[Records for this task Boundary: Start]

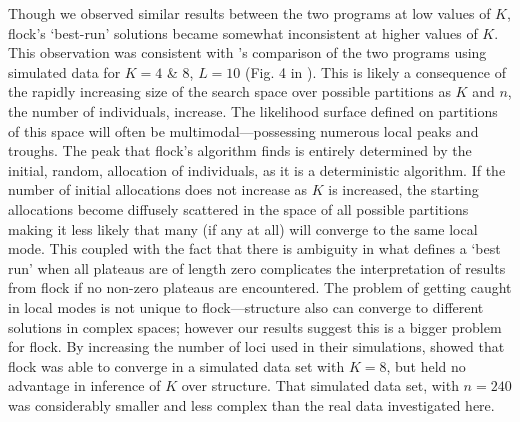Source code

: Though we observed similar results
between the two programs at low values of $K$, {\sc flock}'s `best-run' solutions became somewhat inconsistent at higher values of $K$.
This observation was consistent with \citet{Duc&Tur2012}'s comparison of the 
two programs using simulated data 
for $K=4$ \& 8, $L=10$ (Fig. 4 in \citet{Duc&Tur2012}). 
This is likely a consequence of the rapidly increasing size of the search space over possible 
partitions as $K$ and $n$, the number of individuals, increase. 
The likelihood surface defined on partitions of this space will often
be multimodal---possessing numerous local peaks and troughs.
The peak that  {\sc flock}'s algorithm finds is entirely determined by the initial, random, allocation of 
individuals, as it is a deterministic algorithm.
If the number of initial allocations does not increase
as $K$ is increased, the starting allocations become diffusely scattered in the space of all
possible partitions making it less likely that many (if any at all) will converge to the same local mode. 
This coupled with the fact that there is 
ambiguity in what defines a `best run' when all plateaus are of length zero complicates the interpretation
of results from {\sc flock} if no non-zero plateaus are encountered. The problem of getting 
caught in local modes is not unique to {\sc flock}---{\sc structure} also can converge to 
different solutions in complex spaces; however our results suggest this is a bigger problem for {\sc flock}.
By increasing the number of loci used in their simulations, \citet{Duc&Tur2012} showed  that 
{\sc flock} was able to converge in a simulated data set with $K=8$, but held no advantage in inference of $K$ over {\sc structure}. That simulated data set, with $n=240$ was considerably smaller and less complex than the real data investigated here.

[Records for this task Boundary: End]

**What you have to do**
Reproduce the data word for word without its images.

**Solution**
Source code

: Though we observed similar results
between the two programs at low values of $K$, {\sc flock}'s `best-run' solutions became somewhat inconsistent at higher values of $K$.
This observation was consistent with \citet{Duc&Tur2012}'s comparison of the 
two programs using simulated data 
for $K=4$ \& 8, $L=10$ (Fig. 4 in \citet{Duc&Tur2012}). 
This is likely a consequence of the rapidly increasing size of the search space over possible 
partitions as $K$ and $n$, the number of individuals, increase. 
The likelihood surface defined on partitions of this space will often
be multimodal---possessing numerous local peaks and troughs.
The peak that  {\sc flock}'s algorithm finds is entirely determined by the initial, random, allocation of 
individuals, as it is a deterministic algorithm.
If the number of initial allocations does not increase
as $K$ is increased, the starting allocations become diffusely scattered in the space of all
possible partitions making it less likely that many (if any at all) will converge to the same local mode. 
This coupled with the fact that there is 
ambiguity in what defines a `best run' when all plateaus are of length zero complicates the interpretation
of results from {\sc flock} if no non-zero plateaus are encountered. The problem of getting 
caught in local modes is not unique to {\sc flock}---{\sc structure} also can converge to 
different solutions in complex spaces; however our results suggest this is a bigger problem for {\sc flock}.
By increasing the number of loci used in their simulations, \citet{Duc&Tur2012} showed  that 
{\sc flock} was able to converge in a simulated data set with $K=8$, but held no advantage in inference of $K$ over {\sc structure}. That simulated data set, with $n=240$ was considerably smaller and less complex than the real data investigated here.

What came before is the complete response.